Requirement:
From the data below, return each line in which the string "dependency" is found.

Saved entries:
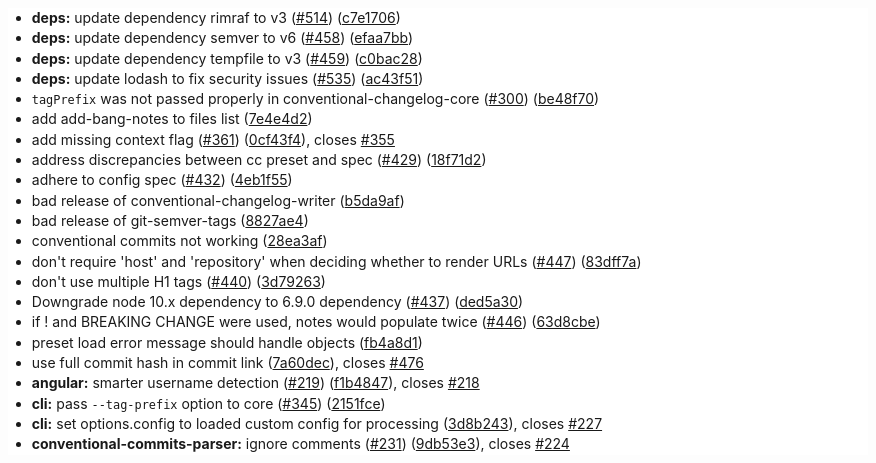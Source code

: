 * **deps:** update dependency rimraf to v3 ([#514](https://github.com/conventional-changelog/conventional-changelog/issues/514)) ([c7e1706](https://github.com/conventional-changelog/conventional-changelog/commit/c7e17062a7a38a194164c47d0e88fcbe3fb6490c))
* **deps:** update dependency semver to v6 ([#458](https://github.com/conventional-changelog/conventional-changelog/issues/458)) ([efaa7bb](https://github.com/conventional-changelog/conventional-changelog/commit/efaa7bb651fe1b6de047163fc9db8e5d69f0a6e9))
* **deps:** update dependency tempfile to v3 ([#459](https://github.com/conventional-changelog/conventional-changelog/issues/459)) ([c0bac28](https://github.com/conventional-changelog/conventional-changelog/commit/c0bac28c45dd4d1516330b83d12f16f6ad88664b))
* **deps:** update lodash to fix security issues ([#535](https://github.com/conventional-changelog/conventional-changelog/issues/535)) ([ac43f51](https://github.com/conventional-changelog/conventional-changelog/commit/ac43f51de1f3b597c32f7f8442917a2d06199018))
* `tagPrefix` was not passed properly in conventional-changelog-core ([#300](https://github.com/conventional-changelog/conventional-changelog/issues/300)) ([be48f70](https://github.com/conventional-changelog/conventional-changelog/commit/be48f700fc0907a9535f0cd45172525d5746697d))
* add add-bang-notes to files list ([7e4e4d2](https://github.com/conventional-changelog/conventional-changelog/commit/7e4e4d2ef38537f55926aa1d91eb482d574609c1))
* add missing context flag ([#361](https://github.com/conventional-changelog/conventional-changelog/issues/361)) ([0cf43f4](https://github.com/conventional-changelog/conventional-changelog/commit/0cf43f448ee191b91df23e9e84bf5ed951dcf2b5)), closes [#355](https://github.com/conventional-changelog/conventional-changelog/issues/355)
* address discrepancies between cc preset and spec ([#429](https://github.com/conventional-changelog/conventional-changelog/issues/429)) ([18f71d2](https://github.com/conventional-changelog/conventional-changelog/commit/18f71d228c9676af13b736cb46614f23b66e796e))
* adhere to config spec ([#432](https://github.com/conventional-changelog/conventional-changelog/issues/432)) ([4eb1f55](https://github.com/conventional-changelog/conventional-changelog/commit/4eb1f558d6b855e0caf66cc294407e6ab2527d75))
* bad release of conventional-changelog-writer ([b5da9af](https://github.com/conventional-changelog/conventional-changelog/commit/b5da9afe056ad4597c2503e28060cc6c2f28b19a))
* bad release of git-semver-tags ([8827ae4](https://github.com/conventional-changelog/conventional-changelog/commit/8827ae418adf8bd400ce879548c732812e5934ea))
* conventional commits not working ([28ea3af](https://github.com/conventional-changelog/conventional-changelog/commit/28ea3afe6c46628281c3d317503c87fb9f1f7a5c))
* don't require 'host' and 'repository' when deciding whether to render URLs ([#447](https://github.com/conventional-changelog/conventional-changelog/issues/447)) ([83dff7a](https://github.com/conventional-changelog/conventional-changelog/commit/83dff7aff782a2a24685f1a0b9c42ffb98ec6a3e))
* don't use multiple H1 tags ([#440](https://github.com/conventional-changelog/conventional-changelog/issues/440)) ([3d79263](https://github.com/conventional-changelog/conventional-changelog/commit/3d792639815e4c4ae7758e0e84ba72a9cb535f37))
* Downgrade node 10.x dependency to 6.9.0 dependency ([#437](https://github.com/conventional-changelog/conventional-changelog/issues/437)) ([ded5a30](https://github.com/conventional-changelog/conventional-changelog/commit/ded5a304cd0b53100f94fff6b225c7178f5eb449))
* if ! and BREAKING CHANGE were used, notes would populate twice ([#446](https://github.com/conventional-changelog/conventional-changelog/issues/446)) ([63d8cbe](https://github.com/conventional-changelog/conventional-changelog/commit/63d8cbedd24d957c759865211dd2341fd4a3e1f2))
* preset load error message should handle objects ([fb4a8d1](https://github.com/conventional-changelog/conventional-changelog/commit/fb4a8d1bb7e2142381ea6c11fed8615fd089f018))
* use full commit hash in commit link ([7a60dec](https://github.com/conventional-changelog/conventional-changelog/commit/7a60decb6979efb5026e399e962313e69b005b22)), closes [#476](https://github.com/conventional-changelog/conventional-changelog/issues/476)
* **angular:** smarter username detection ([#219](https://github.com/conventional-changelog/conventional-changelog/issues/219)) ([f1b4847](https://github.com/conventional-changelog/conventional-changelog/commit/f1b48476dbf3623a7c139777c388de7a898cc916)), closes [#218](https://github.com/conventional-changelog/conventional-changelog/issues/218)
* **cli:** pass `--tag-prefix` option to core ([#345](https://github.com/conventional-changelog/conventional-changelog/issues/345)) ([2151fce](https://github.com/conventional-changelog/conventional-changelog/commit/2151fcef808f32ec0536ae87edad3c000e1a5af5))
* **cli:** set options.config to loaded custom config for processing ([3d8b243](https://github.com/conventional-changelog/conventional-changelog/commit/3d8b2438e51f0aa7bf8d3c5eb975e3aa643b50cf)), closes [#227](https://github.com/conventional-changelog/conventional-changelog/issues/227)
* **conventional-commits-parser:** ignore comments  ([#231](https://github.com/conventional-changelog/conventional-changelog/issues/231)) ([9db53e3](https://github.com/conventional-changelog/conventional-changelog/commit/9db53e351651a3e77dd7928cdcaafaeec3affcf3)), closes [#224](https://github.com/conventional-changelog/conventional-changelog/issues/224)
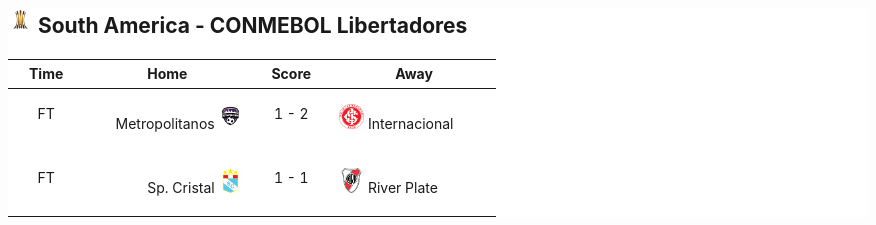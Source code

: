 
## <img src="/static/logos/South America-CONMEBOL Libertadores.png" height="25px"> South America - CONMEBOL Libertadores

<div align="center">

&emsp;Time&emsp; | &emsp;&emsp;&emsp;&emsp;Home&emsp;&emsp;&emsp;&emsp; | &emsp;Score&emsp; | &emsp;&emsp;&emsp;&emsp;Away&emsp;&emsp;&emsp;&emsp; |
| ------------ | ------------ | ------------ | ------------ |
| <p align="center">FT</p> | <p align="right">Metropolitanos <img src="/static/logos/Metropolitanos FC.png" height="25px"></p> | <p align="center">1 - 2</p> | <p align="left"><img src="/static/logos/SC Internacional.png" height="25px"> Internacional</p> |
| <p align="center">FT</p> | <p align="right">Sp. Cristal <img src="/static/logos/Club Sporting Cristal SAC.png" height="25px"></p> | <p align="center">1 - 1</p> | <p align="left"><img src="/static/logos/CA River Plate.png" height="25px"> River Plate</p> |
</div>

Completed task:
: * **deps:** update dependency rimraf to v3 ([#514](https://github.com/conventional-changelog/conventional-changelog/issues/514)) ([c7e1706](https://github.com/conventional-changelog/conventional-changelog/commit/c7e17062a7a38a194164c47d0e88fcbe3fb6490c))
* **deps:** update dependency semver to v6 ([#458](https://github.com/conventional-changelog/conventional-changelog/issues/458)) ([efaa7bb](https://github.com/conventional-changelog/conventional-changelog/commit/efaa7bb651fe1b6de047163fc9db8e5d69f0a6e9))
* **deps:** update dependency tempfile to v3 ([#459](https://github.com/conventional-changelog/conventional-changelog/issues/459)) ([c0bac28](https://github.com/conventional-changelog/conventional-changelog/commit/c0bac28c45dd4d1516330b83d12f16f6ad88664b))
* Downgrade node 10.x dependency to 6.9.0 dependency ([#437](https://github.com/conventional-changelog/conventional-changelog/issues/437)) ([ded5a30](https://github.com/conventional-changelog/conventional-changelog/commit/ded5a304cd0b53100f94fff6b225c7178f5eb449))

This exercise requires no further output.